DESCRIPTION OF THE TASK - Print the records exactly. Every mark must remain.

Dataset items -
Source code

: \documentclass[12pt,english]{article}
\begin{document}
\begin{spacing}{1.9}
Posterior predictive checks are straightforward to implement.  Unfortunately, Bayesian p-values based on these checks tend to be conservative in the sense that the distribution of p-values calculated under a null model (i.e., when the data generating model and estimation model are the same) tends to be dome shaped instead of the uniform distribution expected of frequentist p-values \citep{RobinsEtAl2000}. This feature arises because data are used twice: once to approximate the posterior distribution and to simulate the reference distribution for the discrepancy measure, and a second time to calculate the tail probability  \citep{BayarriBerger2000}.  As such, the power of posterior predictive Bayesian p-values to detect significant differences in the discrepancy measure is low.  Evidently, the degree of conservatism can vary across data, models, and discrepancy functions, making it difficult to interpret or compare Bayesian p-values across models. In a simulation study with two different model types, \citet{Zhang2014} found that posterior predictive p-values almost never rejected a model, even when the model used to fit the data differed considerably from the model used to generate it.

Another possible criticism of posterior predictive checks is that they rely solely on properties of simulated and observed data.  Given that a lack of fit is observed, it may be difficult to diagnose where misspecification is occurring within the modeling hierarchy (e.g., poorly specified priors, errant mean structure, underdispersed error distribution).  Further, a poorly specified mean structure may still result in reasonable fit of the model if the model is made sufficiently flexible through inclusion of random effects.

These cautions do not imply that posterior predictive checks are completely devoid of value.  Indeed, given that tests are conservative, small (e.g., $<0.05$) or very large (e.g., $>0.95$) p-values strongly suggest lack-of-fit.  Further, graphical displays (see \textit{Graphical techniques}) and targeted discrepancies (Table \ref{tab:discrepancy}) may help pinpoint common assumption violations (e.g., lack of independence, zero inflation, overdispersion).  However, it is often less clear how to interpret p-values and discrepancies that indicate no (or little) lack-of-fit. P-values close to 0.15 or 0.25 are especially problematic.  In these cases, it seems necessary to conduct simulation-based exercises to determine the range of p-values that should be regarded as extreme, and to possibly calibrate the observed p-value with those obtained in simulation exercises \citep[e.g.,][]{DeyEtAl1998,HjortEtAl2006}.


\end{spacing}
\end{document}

OUTPUT FOR THIS TASK -
Source code

: \documentclass[12pt,english]{article}
\begin{document}
\begin{spacing}{1.9}
Posterior predictive checks are straightforward to implement.  Unfortunately, Bayesian p-values based on these checks tend to be conservative in the sense that the distribution of p-values calculated under a null model (i.e., when the data generating model and estimation model are the same) tends to be dome shaped instead of the uniform distribution expected of frequentist p-values \citep{RobinsEtAl2000}. This feature arises because data are used twice: once to approximate the posterior distribution and to simulate the reference distribution for the discrepancy measure, and a second time to calculate the tail probability  \citep{BayarriBerger2000}.  As such, the power of posterior predictive Bayesian p-values to detect significant differences in the discrepancy measure is low.  Evidently, the degree of conservatism can vary across data, models, and discrepancy functions, making it difficult to interpret or compare Bayesian p-values across models. In a simulation study with two different model types, \citet{Zhang2014} found that posterior predictive p-values almost never rejected a model, even when the model used to fit the data differed considerably from the model used to generate it.

Another possible criticism of posterior predictive checks is that they rely solely on properties of simulated and observed data.  Given that a lack of fit is observed, it may be difficult to diagnose where misspecification is occurring within the modeling hierarchy (e.g., poorly specified priors, errant mean structure, underdispersed error distribution).  Further, a poorly specified mean structure may still result in reasonable fit of the model if the model is made sufficiently flexible through inclusion of random effects.

These cautions do not imply that posterior predictive checks are completely devoid of value.  Indeed, given that tests are conservative, small (e.g., $<0.05$) or very large (e.g., $>0.95$) p-values strongly suggest lack-of-fit.  Further, graphical displays (see \textit{Graphical techniques}) and targeted discrepancies (Table \ref{tab:discrepancy}) may help pinpoint common assumption violations (e.g., lack of independence, zero inflation, overdispersion).  However, it is often less clear how to interpret p-values and discrepancies that indicate no (or little) lack-of-fit. P-values close to 0.15 or 0.25 are especially problematic.  In these cases, it seems necessary to conduct simulation-based exercises to determine the range of p-values that should be regarded as extreme, and to possibly calibrate the observed p-value with those obtained in simulation exercises \citep[e.g.,][]{DeyEtAl1998,HjortEtAl2006}.


\end{spacing}
\end{document}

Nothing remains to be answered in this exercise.